■ Collection entries ■
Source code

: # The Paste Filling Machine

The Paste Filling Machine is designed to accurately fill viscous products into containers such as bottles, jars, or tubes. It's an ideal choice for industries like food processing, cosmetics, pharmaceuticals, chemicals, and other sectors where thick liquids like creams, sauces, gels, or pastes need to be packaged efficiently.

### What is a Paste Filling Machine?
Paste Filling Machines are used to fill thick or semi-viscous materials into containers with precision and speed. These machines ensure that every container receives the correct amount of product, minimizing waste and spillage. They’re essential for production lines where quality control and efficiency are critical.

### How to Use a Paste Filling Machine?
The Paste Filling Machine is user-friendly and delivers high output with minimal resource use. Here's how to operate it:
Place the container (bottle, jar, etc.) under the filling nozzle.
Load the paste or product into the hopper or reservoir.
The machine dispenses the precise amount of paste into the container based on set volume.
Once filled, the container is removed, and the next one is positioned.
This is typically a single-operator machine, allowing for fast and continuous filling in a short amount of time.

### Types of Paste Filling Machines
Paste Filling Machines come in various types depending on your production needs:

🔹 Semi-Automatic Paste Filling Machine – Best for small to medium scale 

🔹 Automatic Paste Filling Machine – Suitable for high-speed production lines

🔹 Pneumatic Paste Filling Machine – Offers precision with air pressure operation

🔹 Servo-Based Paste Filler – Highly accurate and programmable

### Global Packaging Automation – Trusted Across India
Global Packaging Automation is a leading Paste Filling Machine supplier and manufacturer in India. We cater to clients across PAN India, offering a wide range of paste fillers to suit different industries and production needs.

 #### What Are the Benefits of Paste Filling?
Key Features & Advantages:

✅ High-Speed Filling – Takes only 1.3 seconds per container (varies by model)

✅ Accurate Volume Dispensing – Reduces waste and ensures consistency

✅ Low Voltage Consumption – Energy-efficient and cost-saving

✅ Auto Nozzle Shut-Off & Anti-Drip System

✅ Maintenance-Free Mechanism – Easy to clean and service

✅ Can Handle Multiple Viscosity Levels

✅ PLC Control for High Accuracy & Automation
...
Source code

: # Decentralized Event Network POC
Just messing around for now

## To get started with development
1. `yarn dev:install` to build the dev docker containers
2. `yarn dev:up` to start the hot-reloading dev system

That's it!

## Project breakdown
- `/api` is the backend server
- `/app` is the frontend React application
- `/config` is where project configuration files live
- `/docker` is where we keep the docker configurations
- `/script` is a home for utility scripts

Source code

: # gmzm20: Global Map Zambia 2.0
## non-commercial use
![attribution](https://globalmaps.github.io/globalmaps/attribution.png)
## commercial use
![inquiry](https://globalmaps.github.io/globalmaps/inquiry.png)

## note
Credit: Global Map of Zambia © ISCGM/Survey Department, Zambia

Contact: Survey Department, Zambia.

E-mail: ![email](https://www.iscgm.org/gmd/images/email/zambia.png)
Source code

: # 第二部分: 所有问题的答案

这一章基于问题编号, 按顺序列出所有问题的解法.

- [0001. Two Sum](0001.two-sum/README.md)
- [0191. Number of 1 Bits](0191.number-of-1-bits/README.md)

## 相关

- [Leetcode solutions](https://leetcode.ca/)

■ About this task ■
Only the lines above from the line with "Global Packaging Automation is" to the line with "Accuracy & Automation", those two lines included, should be reproduced exactly.

■ Answer box ■
Global Packaging Automation is a leading Paste Filling Machine supplier and manufacturer in India. We cater to clients across PAN India, offering a wide range of paste fillers to suit different industries and production needs.

 #### What Are the Benefits of Paste Filling?
Key Features & Advantages:

✅ High-Speed Filling – Takes only 1.3 seconds per container (varies by model)

✅ Accurate Volume Dispensing – Reduces waste and ensures consistency

✅ Low Voltage Consumption – Energy-efficient and cost-saving

✅ Auto Nozzle Shut-Off & Anti-Drip System

✅ Maintenance-Free Mechanism – Easy to clean and service

✅ Can Handle Multiple Viscosity Levels

✅ PLC Control for High Accuracy & Automation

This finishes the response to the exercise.